Flood and earthquake coverage are just two categories not included in a standard homeowner’s insurance policy, although if your home is purchased with a mortgage, your financial institution will let you know if you need earthquake or flood coverage.


There are other categories of insurance protection that a homeowner may need, depending on the perils that accompany a particular geographic location. Homeowners in and around Springfield are often surprised to learn they need coverage for mine subsidence and back-up of sewers and drains.

Kaisner said, “Surprisingly, not all properties in Sangamon County need mine subsidence coverage, but most do. We also check the mine maps online for addresses that are in mined areas. Back-up of sewer and drain is an optional endorsement that not all companies offer. This is coverage for outside water or waste coming into the home via the drain system or the sump pump.”

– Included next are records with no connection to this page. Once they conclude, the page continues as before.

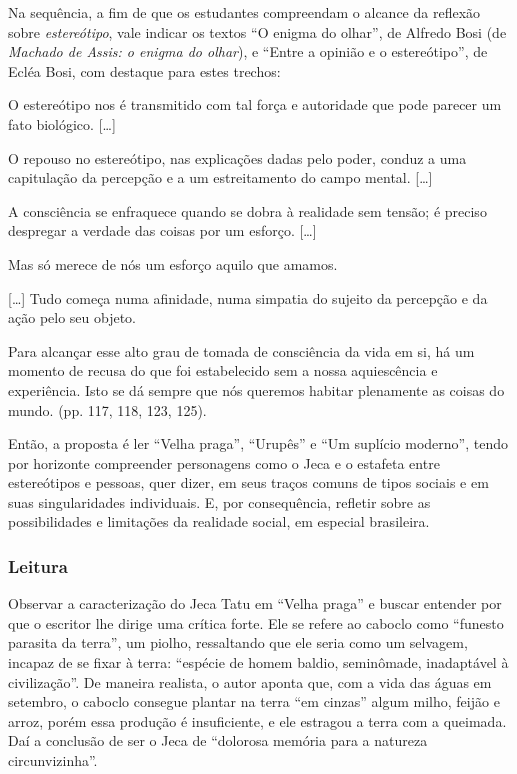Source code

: \documentclass[11pt]{extarticle}
\begin{document}
Na sequência, a fim de que os estudantes compreendam o alcance da
reflexão sobre \emph{estereótipo}, vale indicar os textos ``O enigma do
olhar'', de Alfredo Bosi (de \emph{Machado de Assis: o enigma do
olhar}), e ``Entre a opinião e o estereótipo'', de Ecléa Bosi, com
destaque para estes trechos:

O estereótipo nos é transmitido com tal força e autoridade que pode
parecer um fato biológico. {[}\ldots{}{]}

O repouso no estereótipo, nas explicações dadas pelo poder, conduz a uma
capitulação da percepção e a um estreitamento do campo mental.
{[}\ldots{}{]}

A consciência se enfraquece quando se dobra à realidade sem tensão; é
preciso despregar a verdade das coisas por um esforço. {[}\ldots{}{]}

Mas só merece de nós um esforço aquilo que amamos.

{[}\ldots{}{]} Tudo começa numa afinidade, numa simpatia do sujeito da
percepção e da ação pelo seu objeto.

Para alcançar esse alto grau de tomada de consciência da vida em si, há
um momento de recusa do que foi estabelecido sem a nossa aquiescência e
experiência. Isto se dá sempre que nós queremos habitar plenamente as
coisas do mundo. (pp. 117, 118, 123, 125).

Então, a proposta é ler ``Velha praga'', ``Urupês'' e ``Um suplício
moderno'', tendo por horizonte compreender personagens como o Jeca e o
estafeta entre estereótipos e pessoas, quer dizer, em seus traços comuns
de tipos sociais e em suas singularidades individuais. E, por
consequência, refletir sobre as possibilidades e limitações da realidade
social, em especial brasileira.


\subsubsection{Leitura}

Observar a caracterização do Jeca Tatu em ``Velha praga'' e buscar
entender por que o escritor lhe dirige uma crítica forte. Ele se refere
ao caboclo como ``funesto parasita da terra'', um piolho, ressaltando
que ele seria como um selvagem, incapaz de se fixar à terra: ``espécie
de homem baldio, seminômade, inadaptável à civilização''. De maneira
realista, o autor aponta que, com a vida das águas em setembro, o
caboclo consegue plantar na terra ``em cinzas'' algum milho, feijão e
arroz, porém essa produção é insuficiente, e ele estragou a terra com a
queimada. Daí a conclusão de ser o Jeca de ``dolorosa memória para a
natureza circunvizinha''.
\end{document}

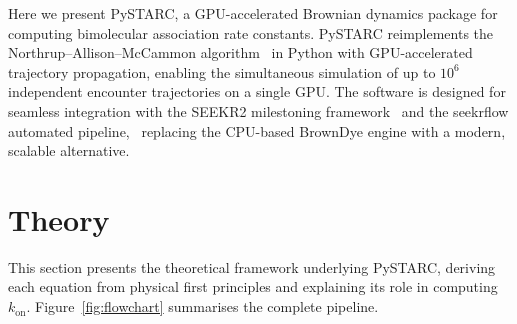 \documentclass[journal=jctcce,manuscript=article,layout=twocolumn]{achemso}
\newcommand{\kon}{k_{\mathrm{on}}}
\begin{document}
Here we present PySTARC, a GPU-accelerated Brownian dynamics package for computing bimolecular
association rate constants. PySTARC reimplements the Northrup--Allison--McCammon
algorithm~\cite{Northrup1984} in Python with GPU-accelerated trajectory propagation,
enabling the simultaneous simulation of up to $10^6$ independent encounter trajectories
on a single GPU. The software is designed for seamless integration with the SEEKR2
milestoning framework~\cite{Votapka2022SEEKR2} and the seekrflow automated
pipeline,~\cite{Ojha2025seekrflow} replacing the CPU-based BrownDye engine with a
modern, scalable alternative.


\section{Theory}
\label{sec:theory}

This section presents the theoretical framework underlying PySTARC,
deriving each equation from physical first principles and explaining
its role in computing $\kon$.
Figure~\ref{fig:flowchart} summarises the complete pipeline.
\end{document}
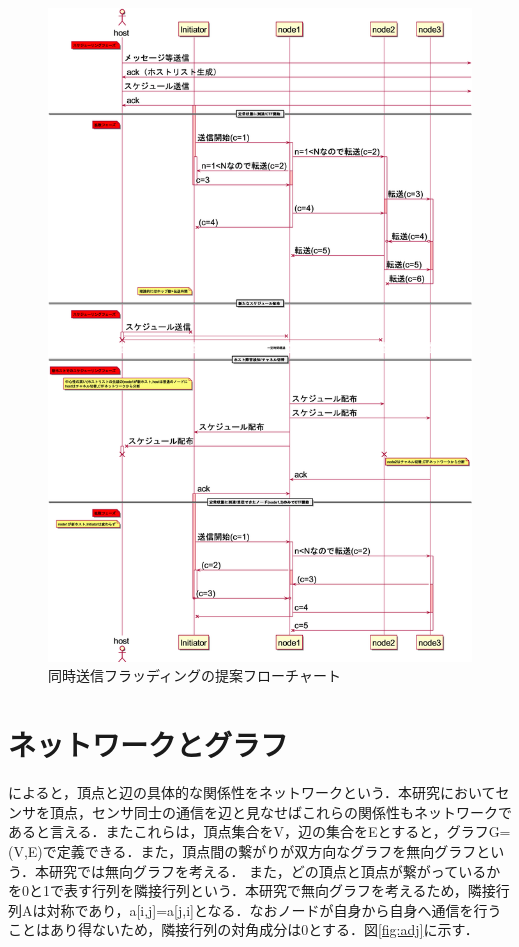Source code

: \begin{figure}[H]
  \centering
  \includegraphics[width=1\textwidth]{figures/sequence_teian.eps}
  \caption{同時送信フラッディングの提案フローチャート}
  \label{fig:ctf_te}
\end{figure}

\section{ネットワークとグラフ}
\cite{network}によると，頂点と辺の具体的な関係性をネットワークという．本研究においてセンサを頂点，センサ同士の通信を辺と見なせばこれらの関係性もネットワークであると言える．またこれらは，頂点集合をV，辺の集合をEとすると，グラフG=(V,E)で定義できる．また，頂点間の繋がりが双方向なグラフを無向グラフという．本研究では無向グラフを考える．
また，どの頂点と頂点が繋がっているかを0と1で表す行列を隣接行列という．本研究で無向グラフを考えるため，隣接行列Aは対称であり，a[i,j]=a[j,i]となる．なおノードが自身から自身へ通信を行うことはあり得ないため，隣接行列の対角成分は0とする．図\ref{fig:adj}に示す．

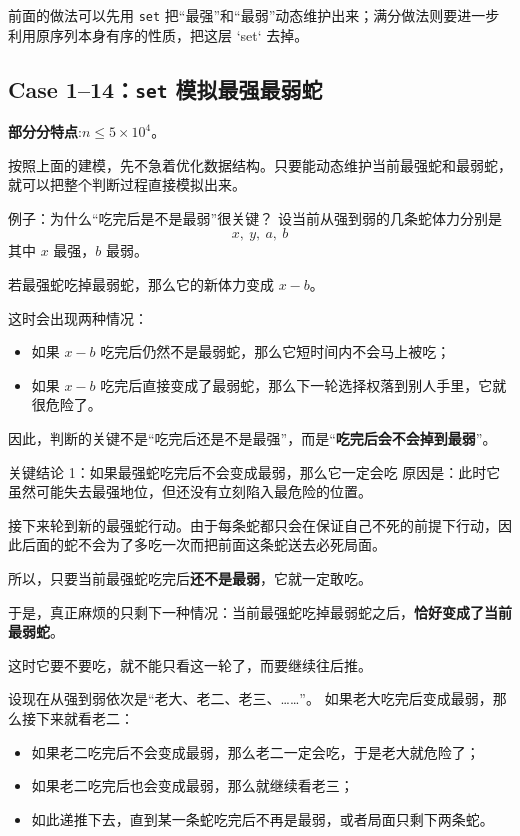 \documentclass{book}
\newcommand{\code}[1]{\colorbox{codebg}{\texttt{#1}}}  %
\begin{document}
前面的做法可以先用 \code{set} 把“最强”和“最弱”动态维护出来；满分做法则要进一步利用原序列本身有序的性质，把这层 `set` 去掉。

\subsection{Case 1--14：\code{set} 模拟最强最弱蛇}
\textbf{部分分特点}:$n \le 5 \times {10}^4$。

按照上面的建模，先不急着优化数据结构。只要能动态维护当前最强蛇和最弱蛇，就可以把整个判断过程直接模拟出来。

\begin{examplebox}{例子：为什么“吃完后是不是最弱”很关键？}
设当前从强到弱的几条蛇体力分别是
\[
x,\ y,\ a,\ b
\]
其中 $x$ 最强，$b$ 最弱。

若最强蛇吃掉最弱蛇，那么它的新体力变成 $x-b$。

这时会出现两种情况：

\begin{itemize}[leftmargin=2em,itemsep=1pt,topsep=2pt,parsep=0pt,partopsep=0pt]
    \item 如果 $x-b$ 吃完后仍然不是最弱蛇，那么它短时间内不会马上被吃；
    \item 如果 $x-b$ 吃完后直接变成了最弱蛇，那么下一轮选择权落到别人手里，它就很危险了。
\end{itemize}

因此，判断的关键不是“吃完后还是不是最强”，而是“\textbf{吃完后会不会掉到最弱}”。
\end{examplebox}

\begin{keybox}{关键结论 1：如果最强蛇吃完后不会变成最弱，那么它一定会吃}
原因是：此时它虽然可能失去最强地位，但还没有立刻陷入最危险的位置。

接下来轮到新的最强蛇行动。由于每条蛇都只会在保证自己不死的前提下行动，因此后面的蛇不会为了多吃一次而把前面这条蛇送去必死局面。

所以，只要当前最强蛇吃完后\textbf{还不是最弱}，它就一定敢吃。
\end{keybox}

于是，真正麻烦的只剩下一种情况：当前最强蛇吃掉最弱蛇之后，\textbf{恰好变成了当前最弱蛇}。

这时它要不要吃，就不能只看这一轮了，而要继续往后推。

设现在从强到弱依次是“老大、老二、老三、……”。  
如果老大吃完后变成最弱，那么接下来就看老二：

\begin{itemize}[leftmargin=2em,itemsep=1pt,topsep=2pt,parsep=0pt,partopsep=0pt]
    \item 如果老二吃完后不会变成最弱，那么老二一定会吃，于是老大就危险了；
    \item 如果老二吃完后也会变成最弱，那么就继续看老三；
    \item 如此递推下去，直到某一条蛇吃完后不再是最弱，或者局面只剩下两条蛇。
\end{itemize}
\end{document}
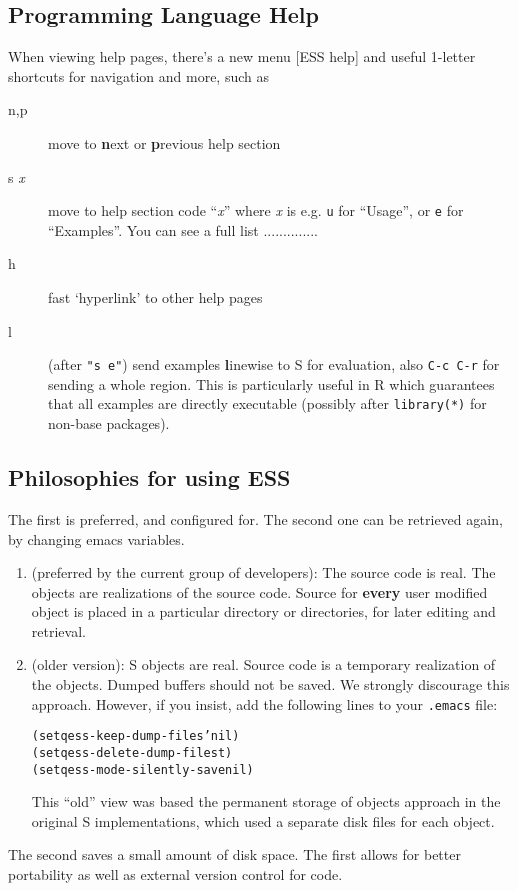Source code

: \documentclass{article}
\newenvironment{Salltt}{\small\begin{alltt}}{\end{alltt}}
\begin{document}
\subsection{Programming Language Help}
\label{sec:S:help}
When viewing help pages, there's a new menu \textsf{[ESS help]} and
useful 1-letter shortcuts for navigation and more, such as
\begin{description}
\item[n,p] move to \textbf{n}ext or \textbf{p}revious help section
\item[s \textit{x}] move to help section code ``\textit{x}'' where
  \textit{x} is e.g. \texttt{u} for ``Usage'', or \texttt{e} for
  ``Examples''.  You can see a full list ..............

\item[h] fast `hyperlink' to other help pages

\item[l] (after \texttt{"s e"}) send examples \textbf{l}inewise to S for
  evaluation, also \texttt{C-c C-r} for sending a whole region.  This 
  is particularly useful in R which guarantees that all examples are
  directly executable (possibly after \texttt{library(*)} for non-base
  packages).
\end{description}

\subsection{Philosophies for using ESS}
\label{sec:S:philosophy}

The first is preferred, and configured for.  The second one can be
retrieved again, by changing emacs variables.

\begin{enumerate}
\item 
  (preferred by the current group of developers):  The source code is 
   real.  The objects are realizations of the source code.  Source
   for \textbf{every} user modified object is placed in a particular directory
   or directories, for later editing and retrieval.

\item (older version): S objects are real.  Source code is a temporary
   realization of the objects.  Dumped buffers should not be saved.
   We strongly discourage this approach.  However, if you insist,
   add the following lines to your \texttt{.emacs} file:\\[-1ex]
   \begin{Salltt}
      (setq ess-keep-dump-files 'nil)
      (setq ess-delete-dump-files t)
      (setq ess-mode-silently-save nil)
   \end{Salltt}
   This ``old'' view was based the permanent storage of objects
   approach in the original S implementations, which used a separate
   disk files for each object.

\end{enumerate}
The second saves a small amount of disk space.  The first allows for
better portability as well as external version control for code.
\end{document}
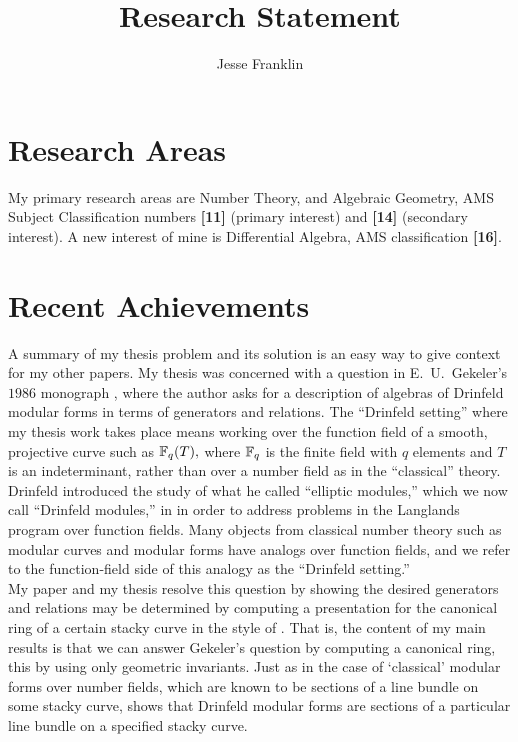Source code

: \documentclass[12pt]{amsart}
\begin{document}
	\title{Research Statement}
	\author{Jesse Franklin}
	\maketitle
	
	\section{Research Areas}
	
	My primary research areas are Number Theory, and Algebraic Geometry, AMS Subject Classification numbers \textbf{[11]} (primary interest) and \textbf{[14]} (secondary interest). A new interest of mine is Differential Algebra, AMS classification \textbf{[16]}.
	
	\section{Recent Achievements}
	
	A summary of my thesis problem and its solution is an easy way to give context for my other papers. My thesis was concerned with a question in E.\ U.\ Gekeler's $1986$ monograph \cite[Page $\mathrm{XIII}$]{Gekeler-Curves}, where the author asks for a description of algebras of Drinfeld modular forms in terms of generators and relations. The ``Drinfeld setting'' where my thesis work takes place means working over the function field of a smooth, projective curve such as $\mathbb{ F }_q(T),$ where $\mathbb{ F }_q$ is the finite field with $q$ elements and $T$ is an indeterminant, rather than over a number field as in the ``classical'' theory. Drinfeld introduced the study of what he called ``elliptic modules,'' which we now call ``Drinfeld modules,'' in \cite{Drinfeld-elliptic-modules} in order to address problems in the Langlands program over function fields. Many objects from classical number theory such as modular curves and modular forms have analogs over function fields, and we refer to the function-field side of this analogy as the ``Drinfeld setting.''\\
	
	My paper \cite{Franklin-geometry-Drinfeld-modular-forms} and my thesis \cite{Franklin-thesis} resolve this question by showing the desired generators and relations may be determined by computing a presentation for the canonical ring of a certain stacky curve in the style of \cite{VZB}. That is, the content of my main results \cite[Theorems $6.1$ and $6.11$]{Franklin-geometry-Drinfeld-modular-forms} is that we can answer Gekeler's question by computing a canonical ring, this by using only geometric invariants. Just as in the case of `classical' modular forms over number fields, which are known to be sections of a line bundle on some stacky curve, \cite[Theorem $6.1$]{Franklin-geometry-Drinfeld-modular-forms} shows that Drinfeld modular forms are sections of a particular line bundle on a specified stacky curve.\\
	
\end{document}
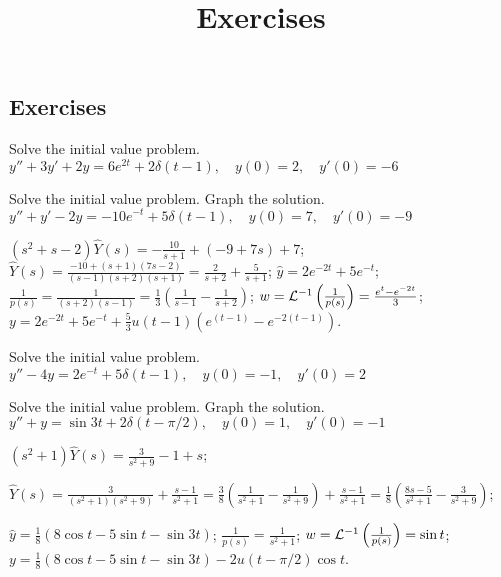 \documentclass{ximera}
\title{Exercises} \license{CC BY-NC-SA 4.0}
\begin{document}
\begin{abstract}
\end{abstract}
\maketitle

\begin{onlineOnly}
\section*{Exercises}
\end{onlineOnly}

\begin{problem}\label{exer:8.7.1}
Solve the initial value
problem.
 $y''+3y'+2y=6e^{2t}+2\delta(t-1), \quad  y(0)=2,\quad y'(0)=-6$
\end{problem}

\begin{problem}\label{exer:8.7.2} 
Solve the initial value
problem.  Graph the solution.
 $y''+y'-2y=-10e^{-t}+5\delta(t-1), \quad  y(0)=7,\quad y'(0)=-9$

\begin{solution}
$(s^2+s-2)\hat Y(s)=-\frac{10}{s+1}+(-9+7s)+7$;
$\hat Y(s)=\frac{-10+(s+1)(7s-2)}{(s-1)(s+2)(s+1)}=\frac{2}{s+2}+\frac{5}{s+1}$;
$\hat y=2e^{-2t}+5e^{-t}$;
$\frac{1}{p(s)}=\frac{1}{(s+2)(s-1)}=\frac{1}{3}\left(\frac{1}{s-1}-\frac{1}{s+2}\right)$;
$w={\cal L}^{-1}\left(\frac{1}{p(s)}\right)=\frac{e^t-e^{-2t}}{3}$;
$y=2e^{-2t}+5e^{-t}+\frac{5}{3}u(t-1)\left(e^{(t-1)}-e^{-2(t-1)}\right)$.
\end{solution}
\end{problem}

\begin{problem}\label{exer:8.7.3}
Solve the initial value
problem.
 $y''-4y=2e^{-t}+5\delta(t-1), \quad  y(0)=-1,\quad y'(0)=2$
\end{problem}

\begin{problem}\label{exer:8.7.4}  Solve the initial value problem.  Graph the solution.
 $y''+y=\sin3t+2\delta(t-\pi/2), \quad  y(0)=1,\quad y'(0)=-1$

\begin{solution}
$(s^2+1)\hat Y(s)=\frac{3}{s^2+9}-1+s$;

$\hat Y(s)=\frac{3}{(s^2+1)(s^2+9)}+\frac{s-1}{s^2+1}=
\frac{3}{8}\left(\frac{1}{s^2+1}-\frac{1}{s^2+9}\right)+\frac{s-1}{s^2+1}
=\frac{1}{8}\left(\frac{8s-5}{s^2+1}-\frac{3}{s^2+9}\right)$;


$\hat y=\frac{1}{8}(8\cos t-5\sin t-\sin3t)$;
$\frac{1}{p(s)}=\frac{1}{s^2+1}$;
$w={\cal L}^{-1}\left(\frac{1}{p(s)}\right)=\sin t$;
$y=\frac{1}{8}(8\cos t-5\sin t-\sin3t)-2u(t-\pi/2)\cos t$.
\end{solution}
\end{problem}
\end{document}
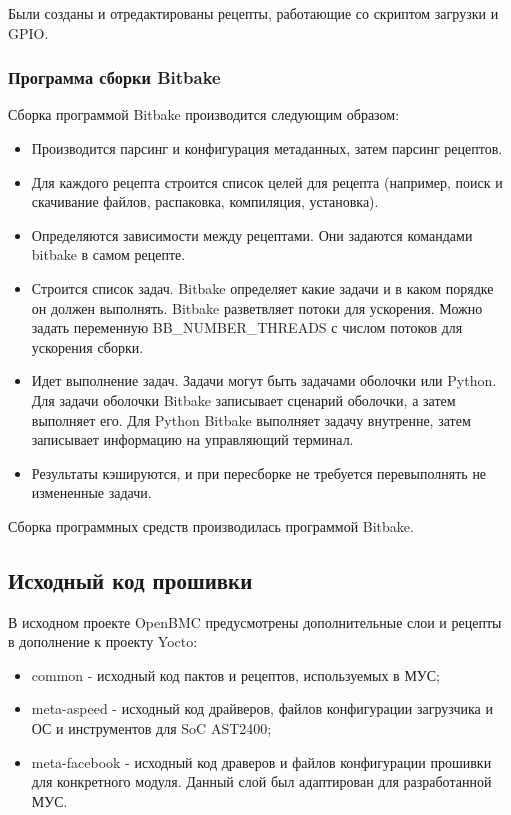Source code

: Были созданы и отредактированы рецепты, работающие со скриптом загрузки и GPIO.

\subsubsection{Программа сборки Bitbake}

Сборка программой Bitbake производится следующим образом:
\begin{itemize}
	\item Производится парсинг и конфигурация метаданных, затем парсинг рецептов. 
	\item Для каждого рецепта строится список целей для рецепта (например, поиск и скачивание файлов, распаковка, компиляция, установка). 
	\item Определяются зависимости между рецептами. Они задаются командами bitbake в самом рецепте.
	\item Строится список задач. Bitbake определяет какие задачи и в каком порядке он должен выполнять. Bitbake разветвляет потоки для ускорения. Можно задать переменную BB\_NUMBER\_THREADS с числом потоков для ускорения сборки.
	\item Идет выполнение задач. Задачи могут быть задачами оболочки или Python. Для задачи оболочки Bitbake записывает сценарий оболочки, а затем выполняет его. Для Python Bitbake выполняет задачу внутренне, затем записывает информацию на управляющий терминал.
	\item Результаты кэшируются, и при пересборке не требуется перевыполнять не измененные задачи.
\end{itemize}

Сборка программных средств производилась программой Bitbake.

\subsection{Исходный код прошивки}

В исходном проекте OpenBMC предусмотрены дополнительные слои и рецепты в дополнение к проекту Yocto:

\begin{itemize}
	\item common - исходный код пактов и рецептов, используемых в МУС;
	\item meta-aspeed - исходный код драйверов, файлов конфигурации загрузчика и ОС и инструментов для SoC AST2400;
	\item meta-facebook - исходный код драверов и файлов конфигурации прошивки для конкретного модуля. Данный слой был адаптирован для разработанной МУС.
\end{itemize}

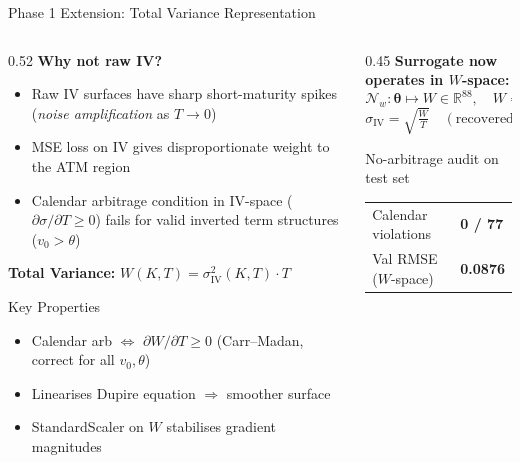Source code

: \documentclass[aspectratio=169, 10pt]{beamer}
\begin{document}
\begin{frame}{Phase 1 Extension: Total Variance Representation}
  \begin{columns}[T]
    \begin{column}{0.52\textwidth}
      \textbf{Why not raw IV?}\\[0.4em]
      \begin{itemize}\small
        \item Raw IV surfaces have sharp short-maturity spikes
              (\emph{noise amplification} as $T\to0$)
        \item MSE loss on IV gives disproportionate weight to the ATM region
        \item Calendar arbitrage condition in IV-space
              ($\partial\sigma/\partial T\ge0$) fails for valid
              inverted term structures ($v_0>\theta$)
      \end{itemize}
      \vspace{0.5em}
      \textbf{Total Variance:}  $W(K,T) = \sigma_{\mathrm{IV}}^2(K,T)\cdot T$
      \vspace{0.3em}
      \begin{alertblock}{Key Properties}
        \small
        \begin{itemize}
          \item[$\checkmark$] Calendar arb $\Leftrightarrow$ $\partial W/\partial T \ge 0$
                             (Carr--Madan, correct for all $v_0,\theta$)
          \item[$\checkmark$] Linearises Dupire equation $\Rightarrow$ smoother surface
          \item[$\checkmark$] StandardScaler on $W$ stabilises gradient magnitudes
        \end{itemize}
      \end{alertblock}
    \end{column}

    \begin{column}{0.45\textwidth}
      \textbf{Surrogate now operates in $W$-space:}
      \[
        \mathcal{N}_w:\boldsymbol\theta\mapsto W\in\mathbb{R}^{88},
        \quad W = \sigma^2\cdot T
      \]
      \[
        \sigma_{\mathrm{IV}} = \sqrt{\tfrac{W}{T}}
        \quad(\text{recovered at inference})
      \]
      \vspace{0.3em}
      \begin{block}{No-arbitrage audit on test set}
        \small
        \begin{tabular}{@{}ll@{}}
          Calendar violations & \textbf{0 / 77} \\
          Val RMSE ($W$-space) & \textbf{0.0876} \\
        \end{tabular}
      \end{block}
    \end{column}
  \end{columns}
\end{frame}
\end{document}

Coverage for the contents of your home includes items such as furniture, appliances, clothing, sports equipment, electronics and even food in your refrigerator. Personal property coverage insures your belongings if they are destroyed, vandalized or stolen. A standard policy will not cover all belongings at 100% and therefore, additional coverage may be needed.

Troxell agents emphasize the importance of looking at how your personal items are covered and if there is a need for specialty coverage for items such as jewelry or collectibles.

Liability protection is the portion of homeowner’s insurance that protects you financially if someone were to accidentally slip on your stairs and break a hip, or a child fell off the swing and broke an arm. The medical bills and potential lawsuit costs from these accidents would be covered under your liability protection, should you have enough to cover such misfortune.


Kaisner recommends getting plenty of liability insurance because it is inexpensive and yet “a liability lawsuit could destroy a retirement plan, so don’t let it. For about $35 per year, you should be able to get one million dollars of liability coverage.”

Troxell recommends protecting your investment with a liability umbrella, extra liability insurance coverage that goes beyond the limits of the insured’s home, auto or watercraft insurance.

Coverage for additional living expenses are those expenses such as living in a hotel and eating out while your home is being repaired or rebuilt after a fire, for example. If you have a large family, you may need more coverage than your standard homeowner’s policy provides.

Agents agree that the most common mistake people make when it comes to their homeowner’s insurance policy is being underinsured. It takes time and effort to determine the right amount of insurance needed for your coverage, but the cost of being underinsured truly does come out of your pocket. A homeowner’s insurance premium that provides you the best possible protection in the event of a full loss can seem like a costly monthly expense; however, rebuilding your home and getting life back to normal and having your insurance company pay for it is priceless.